Locals on Vancouver Island are concerned at what's been washing up on the shore. One resident has reported several times when they found B.C. sea lions headless on the coast. It's not the first time this has ever happened, but it's happening more and more.

Nanaimo resident Deborah Short told Global News that, between Friday, March 20 and Wednesday, June 10 that she's found five different headless sea lion bodies.

"I was completely and utterly devastated, shocked," she said. "I couldn't believe that I was even looking at something of that nature."

After reporting her findings online, she's since heard from others that noticed the same thing, with carcasses washing up from Nanaimo to Campbell River.

"To me, this looks intentional, whether it's by a single person or a group of people," told marine mammal zoologist Anna Hall to CTV News.

The sea lions identified in the pictures appeared to be Steller sea lions, a species at risk in Canada, Hall continued. All Canadian marine mammals are protected under the Fisheries Act, and this species is even more special because it's considered at-risk.

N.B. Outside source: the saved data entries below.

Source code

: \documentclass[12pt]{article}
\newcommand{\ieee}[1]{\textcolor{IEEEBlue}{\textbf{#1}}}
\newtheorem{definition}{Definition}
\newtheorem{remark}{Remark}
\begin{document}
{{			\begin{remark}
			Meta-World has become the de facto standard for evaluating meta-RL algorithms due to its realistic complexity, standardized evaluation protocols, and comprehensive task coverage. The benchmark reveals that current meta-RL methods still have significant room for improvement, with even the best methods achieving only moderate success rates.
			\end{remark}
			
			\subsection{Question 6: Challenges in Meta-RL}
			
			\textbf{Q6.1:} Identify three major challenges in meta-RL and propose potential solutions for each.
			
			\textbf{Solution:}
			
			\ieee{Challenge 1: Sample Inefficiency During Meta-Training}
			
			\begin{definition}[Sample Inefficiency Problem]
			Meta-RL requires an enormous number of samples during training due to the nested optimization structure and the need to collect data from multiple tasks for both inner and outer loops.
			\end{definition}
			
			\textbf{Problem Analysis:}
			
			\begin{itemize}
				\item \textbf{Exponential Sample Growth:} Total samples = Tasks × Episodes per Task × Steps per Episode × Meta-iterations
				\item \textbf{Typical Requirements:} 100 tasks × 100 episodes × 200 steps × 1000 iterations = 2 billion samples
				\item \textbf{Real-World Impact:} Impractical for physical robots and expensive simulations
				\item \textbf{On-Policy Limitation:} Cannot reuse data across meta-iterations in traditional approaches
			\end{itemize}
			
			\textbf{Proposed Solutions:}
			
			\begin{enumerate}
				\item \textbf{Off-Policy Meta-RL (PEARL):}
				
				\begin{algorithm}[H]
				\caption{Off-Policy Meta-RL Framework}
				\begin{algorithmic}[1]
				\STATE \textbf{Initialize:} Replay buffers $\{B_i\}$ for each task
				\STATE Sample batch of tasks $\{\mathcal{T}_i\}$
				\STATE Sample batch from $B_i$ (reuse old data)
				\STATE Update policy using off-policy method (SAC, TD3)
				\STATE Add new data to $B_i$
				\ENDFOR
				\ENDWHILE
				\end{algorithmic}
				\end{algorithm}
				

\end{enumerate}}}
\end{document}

Tom Sewid, president of Pacific Balance Marine Management added to Global News that sea lion skulls could fetch prices of more than $1,000 on the black market.

The Department of Fisheries and Oceans Canada (DFO) told CBC that they were aware of the issue. However, they also said it was a "fairly common occurrence." As of late, there has been a "slight increase" in the incidents. 

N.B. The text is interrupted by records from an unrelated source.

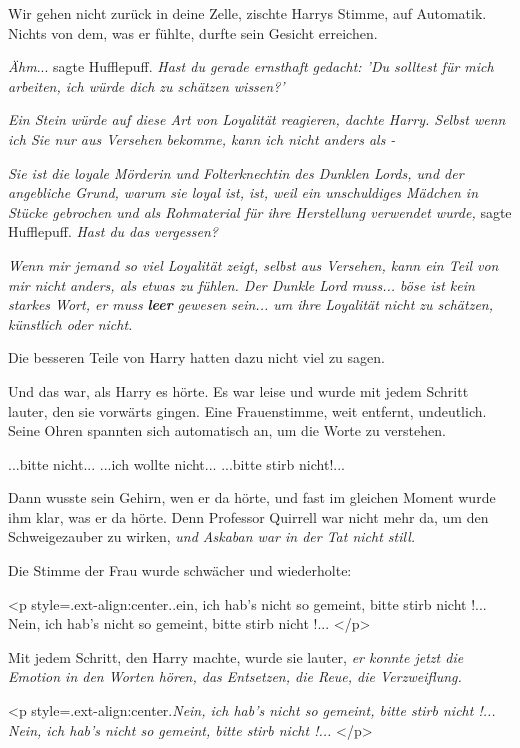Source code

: \glqq Wir gehen nicht zurück in deine Zelle\grqq{}, zischte Harrys Stimme, auf
Automatik. Nichts von dem, was er fühlte, durfte sein Gesicht erreichen.

\emph{Ähm}... sagte Hufflepuff. \emph{Hast du gerade ernsthaft gedacht: 'Du
solltest für mich arbeiten, ich würde dich zu schätzen wissen?' }

\emph{Ein Stein würde auf diese Art von Loyalität reagieren, dachte Harry. Selbst wenn ich Sie nur aus Versehen bekomme, kann ich nicht anders als - }

\emph{Sie ist die loyale Mörderin und Folterknechtin des Dunklen Lords, und der
angebliche Grund, warum sie loyal ist, ist, weil ein unschuldiges Mädchen in
Stücke gebrochen und als Rohmaterial für ihre Herstellung verwendet wurde,
}sagte Hufflepuff. \emph{Hast du das vergessen? }

\emph{Wenn mir jemand so viel Loyalität zeigt, selbst aus Versehen, kann ein
Teil von mir nicht anders, als etwas zu fühlen. Der Dunkle Lord muss... böse ist
kein starkes Wort, er muss }\textbf{\emph{leer}}\emph{ gewesen sein... um ihre
Loyalität nicht zu schätzen, künstlich oder nicht.}

Die besseren Teile von Harry hatten dazu nicht viel zu sagen.

Und das war, als Harry es hörte. Es war leise und wurde mit jedem Schritt
lauter, den sie vorwärts gingen. Eine Frauenstimme, weit entfernt, undeutlich.
Seine Ohren spannten sich automatisch an, um die Worte zu verstehen.

\glqq ...bitte nicht...\grqq{} \glqq ...ich wollte nicht...\grqq{} \glqq
...bitte stirb nicht!...\grqq{}

Dann wusste sein Gehirn, wen er da hörte, und fast im gleichen Moment wurde ihm
klar, was er da hörte. Denn Professor Quirrell war nicht mehr da, um den
Schweigezauber zu wirken, \emph{und Askaban war in der Tat nicht still.}

Die Stimme der Frau wurde schwächer und wiederholte:

<p style=\grqq{}.ext-align:center\grqq{}.\grqq{}.ein, ich hab's nicht so
gemeint, bitte stirb nicht !...\grqq{} \glqq Nein, ich hab's nicht so gemeint,
bitte stirb nicht !...\grqq{} </p>

Mit jedem Schritt, den Harry machte, wurde sie lauter, \emph{er konnte jetzt die
Emotion in den Worten hören, das Entsetzen, die Reue, die Verzweiflung.}

<p style=\grqq{}.ext-align:center\grqq{}.\emph{\glqq Nein, ich hab's nicht so
gemeint, bitte stirb nicht !...\grqq{} \glqq Nein, ich hab's nicht so gemeint,
bitte stirb nicht !...\grqq{} }</p>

"DFO's Conservation and Protection Branch are aware of pinniped-related social media activities and are monitoring these closely," they said.

"Typically, the animals are washed up intact," continued the DFO, explaining that tampering with the beached animal's body to hide evidence counts as a criminal offence.

Narcity has reached out to Short and the DFO for comment and we will update this story when we receive a response.

Short reports feeling "devastated" that something like this is still happening, and said there should be more done to protect the animals.

"I'm heartbroken. I'm devastated by it," she said to CBC. "And I want to see stronger laws for protection of our seals and sea lions along our coast."